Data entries
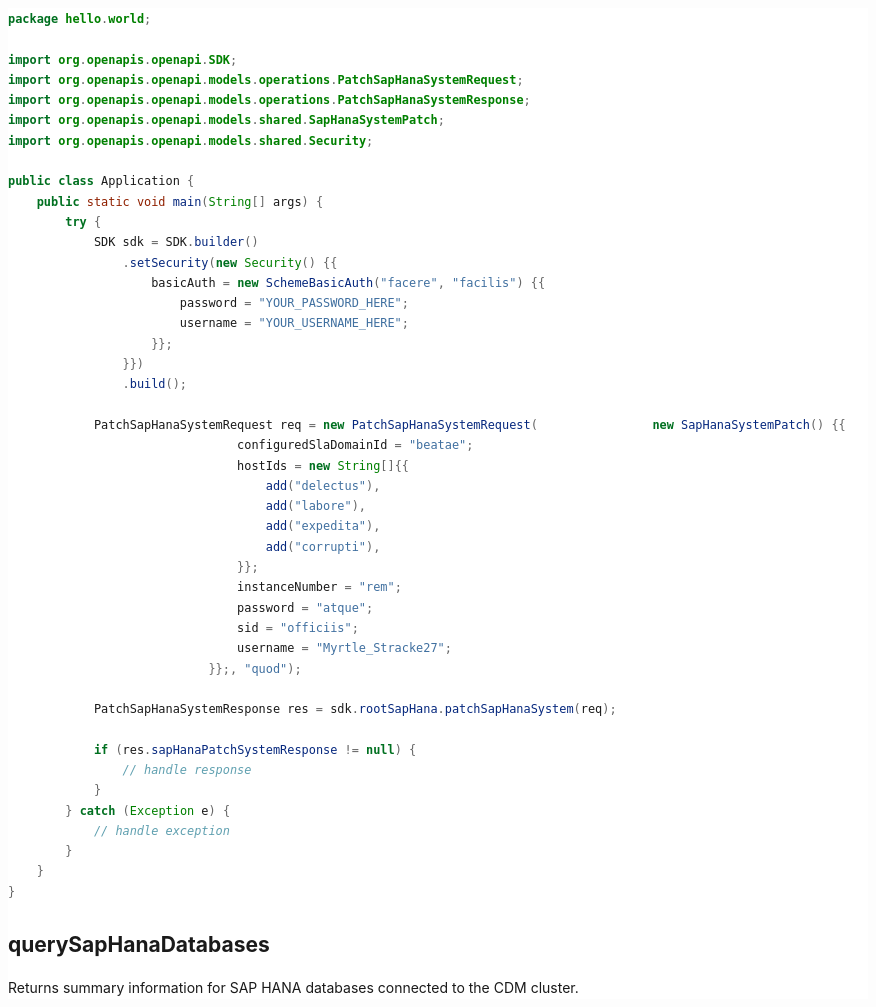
 ```java
package hello.world;

import org.openapis.openapi.SDK;
import org.openapis.openapi.models.operations.PatchSapHanaSystemRequest;
import org.openapis.openapi.models.operations.PatchSapHanaSystemResponse;
import org.openapis.openapi.models.shared.SapHanaSystemPatch;
import org.openapis.openapi.models.shared.Security;

public class Application {
    public static void main(String[] args) {
        try {
            SDK sdk = SDK.builder()
                .setSecurity(new Security() {{
                    basicAuth = new SchemeBasicAuth("facere", "facilis") {{
                        password = "YOUR_PASSWORD_HERE";
                        username = "YOUR_USERNAME_HERE";
                    }};
                }})
                .build();

            PatchSapHanaSystemRequest req = new PatchSapHanaSystemRequest(                new SapHanaSystemPatch() {{
                                configuredSlaDomainId = "beatae";
                                hostIds = new String[]{{
                                    add("delectus"),
                                    add("labore"),
                                    add("expedita"),
                                    add("corrupti"),
                                }};
                                instanceNumber = "rem";
                                password = "atque";
                                sid = "officiis";
                                username = "Myrtle_Stracke27";
                            }};, "quod");            

            PatchSapHanaSystemResponse res = sdk.rootSapHana.patchSapHanaSystem(req);

            if (res.sapHanaPatchSystemResponse != null) {
                // handle response
            }
        } catch (Exception e) {
            // handle exception
        }
    }
}
```

## querySapHanaDatabases

Returns summary information for SAP HANA databases connected to the CDM cluster.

• _Task goal_
Please give the number of lines in the data above that include the string "username", and nothing else.

• _Written reply_
2